At first, Barbara Graves and Brittney Humphries from the Recreation Department provided a space and additional staffing for club meetings.

“We were uncertain if (students’) behavior would stay under control (but) we have been impressed from day one with their behavior, attention span, and answers that they give in the group setting,” Walker said.

Author and English teacher Susanna Luviek, who had just moved from Washington State to teach with TJJD, saw a flier on Walker’s desk and immediately asked if she could help. 

Luviek had taught at a private, college prep high school where she found her niche.

“I found that the few at that school who were troubled, and those who the other teachers didn’t work well with - ended up being my favorites and the ones who worked well with me. That inspired me to look for a teaching job where the balance of troubled teens was shifted, and I could potentially have a bigger impact. (At) TJJD (I) feel so much more job satisfaction here than where I was before.”

In addition to teaching, Luviek is a published author, having written the psychological thriller “Daunted No More,” – which has been featured in the club’s reading list. Luviek’s exploration into literary characters and love of writing continues to influence her work in teaching.

After rounding up enough volunteers to help staff the events, book club was a go.

A collection that eventually became “The Success Library” was donated by TJJD through James Bateman’s office in Education Services. There, students can choose from titles such as “Prescription for Success”, “Built to Last”, “See You at The Top”, “The Dream Giver”, “Making a Habit of Success”, “The Other Wes Moore”, and “Developing the Leader Within You.” 

Education Services also donated the medals that students can receive after reading their fifth, tenth and fifteenth books. 

The Pace Foundation, started by author Tom Pace, donated classroom sets that included “Think and Grow Rich” and “Purpose Driven Life.”  

In Luviek’s classroom, students read portions of a selected book each week, followed by discussions and posting statements on the wall of noteworthy comments shared about their weekly lessons.

They refer to themselves as the “Book Club Men.”

BookClub4 2024 1Students need at least one teacher and one staff member to recommend them on the application. Rules state that students must have spent at least 30 days on campus with no security referrals and must be passing all classes before they can apply for membership.

Luviek says her students by and large are a very eager bunch and look forward to meetings.
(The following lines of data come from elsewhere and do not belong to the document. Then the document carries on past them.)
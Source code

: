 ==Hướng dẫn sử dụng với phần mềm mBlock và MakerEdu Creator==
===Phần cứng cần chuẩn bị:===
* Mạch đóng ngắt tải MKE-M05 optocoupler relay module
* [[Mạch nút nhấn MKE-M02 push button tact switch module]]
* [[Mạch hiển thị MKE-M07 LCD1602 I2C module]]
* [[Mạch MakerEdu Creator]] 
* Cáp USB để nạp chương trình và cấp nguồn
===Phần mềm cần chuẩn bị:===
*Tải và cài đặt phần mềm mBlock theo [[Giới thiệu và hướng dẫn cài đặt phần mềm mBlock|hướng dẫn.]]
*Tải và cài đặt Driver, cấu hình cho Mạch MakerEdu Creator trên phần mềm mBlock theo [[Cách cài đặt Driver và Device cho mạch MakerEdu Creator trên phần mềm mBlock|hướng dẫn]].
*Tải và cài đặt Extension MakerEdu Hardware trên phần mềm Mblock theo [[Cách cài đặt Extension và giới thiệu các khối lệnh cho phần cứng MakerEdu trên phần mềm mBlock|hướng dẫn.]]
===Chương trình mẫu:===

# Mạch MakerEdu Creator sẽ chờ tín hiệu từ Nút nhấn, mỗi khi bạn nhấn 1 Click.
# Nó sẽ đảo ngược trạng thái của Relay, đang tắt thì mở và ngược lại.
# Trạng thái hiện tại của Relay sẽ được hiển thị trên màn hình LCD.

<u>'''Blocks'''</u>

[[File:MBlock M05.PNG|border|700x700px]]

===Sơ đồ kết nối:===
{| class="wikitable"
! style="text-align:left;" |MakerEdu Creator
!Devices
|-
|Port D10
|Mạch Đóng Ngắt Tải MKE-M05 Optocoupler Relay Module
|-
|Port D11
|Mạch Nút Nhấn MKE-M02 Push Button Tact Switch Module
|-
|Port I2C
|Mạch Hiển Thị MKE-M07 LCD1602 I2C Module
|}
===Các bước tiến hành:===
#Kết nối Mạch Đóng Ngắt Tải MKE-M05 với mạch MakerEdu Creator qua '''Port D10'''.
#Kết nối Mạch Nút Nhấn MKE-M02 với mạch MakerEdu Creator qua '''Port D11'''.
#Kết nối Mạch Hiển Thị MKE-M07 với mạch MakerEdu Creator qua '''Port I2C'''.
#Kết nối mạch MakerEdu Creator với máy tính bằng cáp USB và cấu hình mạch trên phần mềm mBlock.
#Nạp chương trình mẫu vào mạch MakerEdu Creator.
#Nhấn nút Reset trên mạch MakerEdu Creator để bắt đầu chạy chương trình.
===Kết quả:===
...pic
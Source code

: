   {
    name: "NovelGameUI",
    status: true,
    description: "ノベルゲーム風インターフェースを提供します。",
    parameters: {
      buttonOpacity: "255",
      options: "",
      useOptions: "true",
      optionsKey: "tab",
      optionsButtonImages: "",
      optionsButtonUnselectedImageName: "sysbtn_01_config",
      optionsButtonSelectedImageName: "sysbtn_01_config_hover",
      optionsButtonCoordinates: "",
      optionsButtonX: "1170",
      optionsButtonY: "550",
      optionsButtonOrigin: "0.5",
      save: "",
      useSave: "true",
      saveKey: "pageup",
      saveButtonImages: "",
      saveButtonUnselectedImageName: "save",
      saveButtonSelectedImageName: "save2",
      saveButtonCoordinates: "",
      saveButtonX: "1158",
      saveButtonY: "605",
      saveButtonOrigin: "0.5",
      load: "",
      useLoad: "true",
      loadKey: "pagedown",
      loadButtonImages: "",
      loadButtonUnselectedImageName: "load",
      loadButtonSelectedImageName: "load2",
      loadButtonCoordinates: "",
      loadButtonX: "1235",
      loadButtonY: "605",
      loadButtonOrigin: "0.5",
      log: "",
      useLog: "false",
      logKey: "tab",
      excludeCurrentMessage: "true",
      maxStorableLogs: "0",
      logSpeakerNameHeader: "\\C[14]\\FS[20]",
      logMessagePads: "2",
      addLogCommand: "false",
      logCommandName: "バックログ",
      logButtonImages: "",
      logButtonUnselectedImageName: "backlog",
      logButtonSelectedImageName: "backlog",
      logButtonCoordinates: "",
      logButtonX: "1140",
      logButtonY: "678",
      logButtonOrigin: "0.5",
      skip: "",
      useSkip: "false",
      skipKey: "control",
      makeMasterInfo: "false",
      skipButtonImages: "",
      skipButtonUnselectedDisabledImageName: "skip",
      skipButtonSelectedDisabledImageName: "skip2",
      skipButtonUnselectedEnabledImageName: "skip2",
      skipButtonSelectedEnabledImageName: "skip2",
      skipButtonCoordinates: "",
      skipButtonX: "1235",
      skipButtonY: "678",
“Some of those who get their GED, and don’t normally want to do any work in class anymore, will continue to work so that they have passing grades and won’t miss out on book club,” she said.

Word-of-mouth about the club is also a great motivator for students to do all they can to meet the requirements.

“They are setting long-term goals to get into a later group, or short-term goals to make sure they don’t get skipped over for a meeting,” Luviek said. “We stop at key points in the stories we read and discuss the characters and their situations, decisions, perspective, alternative choices, and growth. It’s been amazing to hear their interactions as they observe and share with their peers. We ask questions because we want them to identify things themselves that will allow these lessons to stick and help them grow together.”

Currently, one of the subjects for the Book Club Men is how to identify Emotional Intelligence in the story characters to help increase their empathy and self-management.

There are about 20 members this spring, but Luviek says there are many more waiting to get in.

“Whatever it was that kept them out, many will turn that around in order to get accepted and/or to continue being picked up each time. With that, more students end up qualifying than we can fit in each meeting. We are very selective and they know it, so they work harder.”

“Helping them grow is the reason I teach. It’s not English I love teaching, it’s the teens.”